** Opening Data section block **

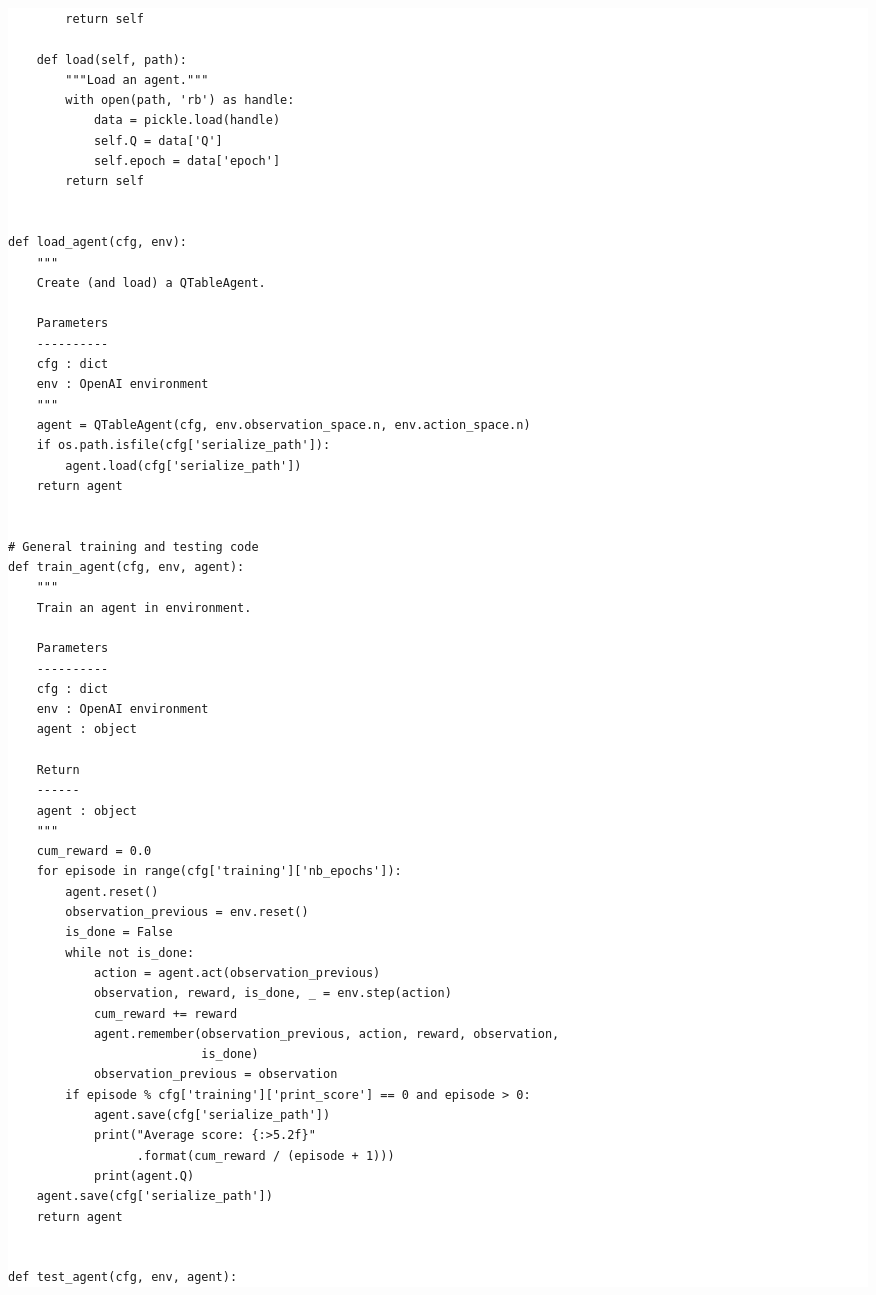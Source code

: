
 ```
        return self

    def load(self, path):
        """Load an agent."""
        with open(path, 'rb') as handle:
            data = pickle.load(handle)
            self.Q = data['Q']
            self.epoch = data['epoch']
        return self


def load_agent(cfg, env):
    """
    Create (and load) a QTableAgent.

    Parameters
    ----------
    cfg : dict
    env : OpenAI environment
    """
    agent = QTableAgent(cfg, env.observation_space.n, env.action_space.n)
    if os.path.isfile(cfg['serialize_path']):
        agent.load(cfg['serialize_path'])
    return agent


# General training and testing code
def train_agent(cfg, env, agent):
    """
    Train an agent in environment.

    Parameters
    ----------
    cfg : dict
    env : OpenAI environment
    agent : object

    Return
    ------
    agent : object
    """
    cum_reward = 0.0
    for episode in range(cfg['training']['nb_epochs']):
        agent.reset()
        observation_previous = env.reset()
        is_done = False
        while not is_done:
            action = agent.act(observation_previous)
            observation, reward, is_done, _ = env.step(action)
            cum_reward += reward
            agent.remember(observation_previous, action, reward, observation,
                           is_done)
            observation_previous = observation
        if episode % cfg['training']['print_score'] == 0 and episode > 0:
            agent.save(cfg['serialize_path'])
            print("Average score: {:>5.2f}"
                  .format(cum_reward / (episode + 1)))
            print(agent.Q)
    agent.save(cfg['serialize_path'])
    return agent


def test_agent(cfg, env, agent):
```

** Closing Data section block **

Work instruction:
Your task is to copy each line of the data above that holds "episode".

Result:
    for episode in range(cfg['training']['nb_epochs']):
        if episode % cfg['training']['print_score'] == 0 and episode > 0:
                  .format(cum_reward / (episode + 1)))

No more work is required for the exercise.